Petitioner directly appealed to SC. (Can be done via notice of appeal because the penalty imposed was
imprisonment of reclusion perpetua.)
ISSUE:
Whether the respondent shall be exempted from liability due to insanity?
RULING:
No. The law presumes every man to be sane. A person accused of the crime who pleads the exempting circumstance
of insanity has the burden of proving it (Art. 12, Par. 1 on insanity, RPC). In order to consider this exempting
circumstance, it must be clearly established that the accused was completely deprived of reason when he committed
the crime charged.
It is necessary that there be a complete deprivation of intelligence in committing the act, that is, the accused is
deprived of reason; that there be no responsibility for his own acts; that he acts without the least discernment; that
there be a complete absence of the power to discern or that there be a total deprivation of freedom of the will.
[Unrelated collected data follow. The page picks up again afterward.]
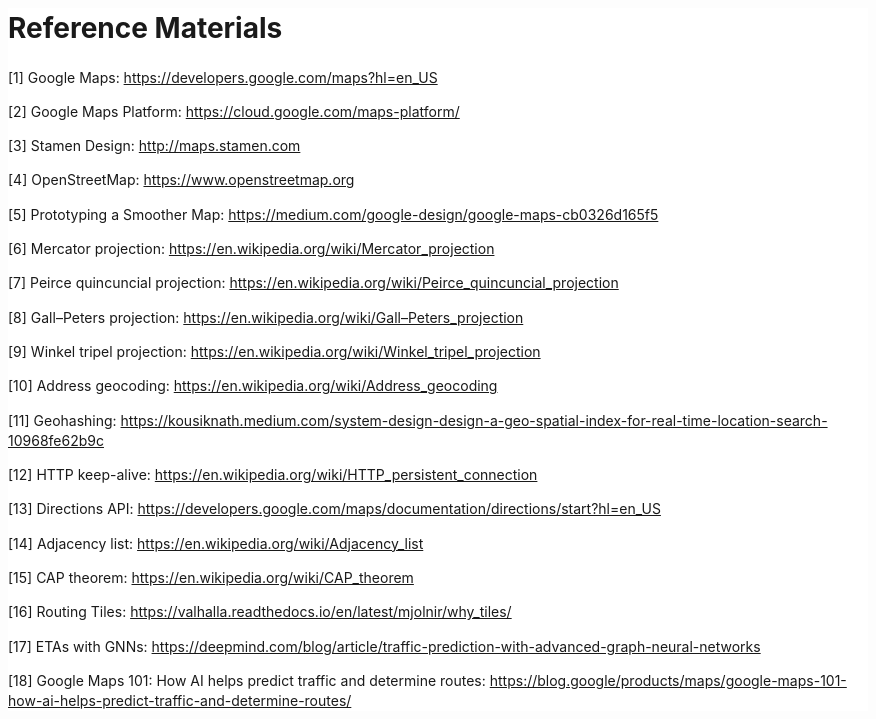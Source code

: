 # Reference Materials

[1] Google Maps: https://developers.google.com/maps?hl=en_US

[2] Google Maps Platform: https://cloud.google.com/maps-platform/

[3] Stamen Design: http://maps.stamen.com

[4] OpenStreetMap: https://www.openstreetmap.org

[5] Prototyping a Smoother Map:
https://medium.com/google-design/google-maps-cb0326d165f5

[6] Mercator projection: https://en.wikipedia.org/wiki/Mercator_projection

[7] Peirce quincuncial projection:
https://en.wikipedia.org/wiki/Peirce_quincuncial_projection

[8] Gall–Peters projection: https://en.wikipedia.org/wiki/Gall–Peters_projection

[9] Winkel tripel projection: https://en.wikipedia.org/wiki/Winkel_tripel_projection

[10] Address geocoding: https://en.wikipedia.org/wiki/Address_geocoding

[11] Geohashing:
https://kousiknath.medium.com/system-design-design-a-geo-spatial-index-for-real-time-location-search-10968fe62b9c

[12] HTTP keep-alive: https://en.wikipedia.org/wiki/HTTP_persistent_connection

[13] Directions API: https://developers.google.com/maps/documentation/directions/start?hl=en_US

[14] Adjacency list: https://en.wikipedia.org/wiki/Adjacency_list

[15] CAP theorem: https://en.wikipedia.org/wiki/CAP_theorem

[16] Routing Tiles:
https://valhalla.readthedocs.io/en/latest/mjolnir/why_tiles/

[17] ETAs with GNNs:
https://deepmind.com/blog/article/traffic-prediction-with-advanced-graph-neural-networks

[18] Google Maps 101: How AI helps predict traffic and determine routes:
https://blog.google/products/maps/google-maps-101-how-ai-helps-predict-traffic-and-determine-routes/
For
this reason, it was held that the imbecility or insanity at the time of the commission of the act should absolutely
deprive a person of intelligence or freedom of will, because mere abnormality of his mental faculties does not exclude
imputability.
What makes the appellants defense doubtful is Dr. Canlas admission during the trial that the organic mental
syndrome suffered by him "could be transient or permanent, depending on what caused it. Dr. Canlas also admitted
that at the time the accused testified, he did not manifest the signs and symptoms of such syndrome. Furthermore, it
was not positively shown that the appellant was abnormal or that he was partially or completely insane on December
8, 1988, when he killed his wife, so as to exempt him from responsibility for his action at the time.
An inquiry into the mental state of the accused should relate to the period immediately before or at the very moment
the act is committed. Dr. Canlas admitted that the examinations he made on the appellant in 1990 did not show that
his judgment and mental faculties were so totally impaired as to warrant the conclusion that his mental condition in
1988, when he committed the crime, and in 1990, when he took the tests, was the same so that his guilt or mental
competence at the time he killed his wife may not be reasonably doubted.
DOCTRINES:

1.
2.
3.

4.

Defense of insanity - An insane person at the time of the commission of the crime shall be exempt from
criminal liability unless he acted during a lucid interval.
Mere abnormality of his mental faculties does not exclude imputability. The imbecility or insanity at the
time of the commission of the act should absolutely deprive a person of intelligence or freedom of will.
Burden of proof The presumption is always in favor of sanity, the burden of proof of insanity is on the one
(Catanyag) who is claiming the exemption.
Evidence It must be proved by the defense that insanity exists before or during the commission of the
crime by circumstantial evidence, beyond reasonable doubt, to be acquitted.